The Trotula is a treasure trove of fascinating treatments for sometimes horrifying conditions afflicting women, many that affect both genders equally, and more than a few that are specifically for men (42, 44, 45, 87, 95, 104, 199). Many attribute the collection to a Salnertian doctor of great repute who also happened to be a woman.
Scholars debate the attribution to this day, and little to no historical proof exists that a woman named Trotula, or Trota, lived in Salerno in the 11th or 12th century. However the translator of the collection presents the thesis that ‘On the Treatment of Women’ was likely written by a woman because of the nature of five ‘treatments’ in particular. She cites recipes to make a woman appear to be a virgin when she is not. Green posits that because this information is pragmatically given despite the culturally subversive nature of this sort of deception, the author of this text is most likely a woman with training in classic medical theory as well as empirical knowledge of midwifery (42). She presents an argument I find compelling. There are other differences in the way that ‘On Treatments of Women’ is written when compared to ‘Book on the Conditions of Women’ and ‘On Women’s Cosmetics’. Treatments addresses women’s concerns pragmatically, and makes the unconventional suggestion (in a medieval context) that woman might experience desire for sexual intercourse but not be permitted to express that desire for practical reasons. More shockingly, the text suggests this might be painful for the woman and provides an ointment to relieve that pain (91).

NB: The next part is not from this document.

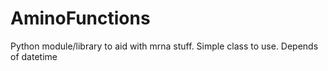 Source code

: # AminoFunctions
Python module/library to aid with mrna stuff. Simple class to use. Depends of datetime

Treatments also lacks the strong influence of Arabic medical writings that Conditions and Cosmetics both share. It has some influence from Galen’s theories and classical elemental theories of medicine, but is otherwise fairly unique (37). I noticed that it also lacks the structure typical to most historical medical texts. Usually the treatments start at the top of the body and work their way down very systematically. This convention is followed in Conditions and Cosmetics, but Treatments is not organized in any noticeable order.
Before 1600 CE, however, The Trotula was widely thought to have been written by a woman, and I think my Welsh persona would find it inspiring to consult a medical text written by another woman. I certainly do.

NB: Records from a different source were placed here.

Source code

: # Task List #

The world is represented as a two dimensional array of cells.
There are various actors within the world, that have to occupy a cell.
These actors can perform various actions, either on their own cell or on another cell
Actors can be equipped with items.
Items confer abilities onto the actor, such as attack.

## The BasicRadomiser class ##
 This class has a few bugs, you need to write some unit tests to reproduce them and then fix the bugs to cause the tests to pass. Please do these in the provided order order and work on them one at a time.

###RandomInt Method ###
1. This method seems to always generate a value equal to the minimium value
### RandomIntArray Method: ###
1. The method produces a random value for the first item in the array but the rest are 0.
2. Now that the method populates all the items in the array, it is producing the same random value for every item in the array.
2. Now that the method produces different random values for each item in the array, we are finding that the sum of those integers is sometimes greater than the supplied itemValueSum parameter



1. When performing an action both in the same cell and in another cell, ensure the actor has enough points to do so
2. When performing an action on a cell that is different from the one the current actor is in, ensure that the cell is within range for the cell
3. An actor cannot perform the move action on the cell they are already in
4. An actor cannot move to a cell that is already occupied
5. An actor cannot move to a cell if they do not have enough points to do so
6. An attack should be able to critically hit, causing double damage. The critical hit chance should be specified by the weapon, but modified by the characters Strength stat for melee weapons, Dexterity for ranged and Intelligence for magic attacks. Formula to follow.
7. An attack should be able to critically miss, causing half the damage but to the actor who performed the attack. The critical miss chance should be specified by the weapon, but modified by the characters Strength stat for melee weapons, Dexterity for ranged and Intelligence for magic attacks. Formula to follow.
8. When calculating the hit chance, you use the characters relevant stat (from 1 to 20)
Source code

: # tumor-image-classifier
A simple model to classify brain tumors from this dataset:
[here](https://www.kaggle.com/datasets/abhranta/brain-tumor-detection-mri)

A lot of my research and recipes on this site stem from this amazing source because this book is an absolute MUST if you’re researching medieval medicine, women’s history, or traditional midwifery. This volume is well translated by a marvelous medieval scholar, Monica H. Green. Not only is it a great addition to your collection of translated medieval sources, it’s an opportunity to support women of color in academia.
My only complaint is that the paperback version has several indices that are indispensable. One you can use for identifying historical names for various ingredients and another with recipes for several standard remedies of the time. Which means if you’re intending to document and redact recipes for Arts & Sciences competitions you will need both the paperback and the hardcover versions.
When I got the hardcover with the English translation side by side with the Latin text I was really disappointed I couldn’t pass my paperback copy along for someone else to enjoy. I consult the various indices all the time!
- Green, Monica H. The Trotula: A Medieval Compendium of Women’s Medicine. Philadelphia, Pennsylvania: University of Pennsylvania Press, 2001. Book.
- —. The Trotula: An English Translation of the Medieval Compendium of Women’s Medicine. Philadelphia: University of Pennsylvania Press, 2002. Book.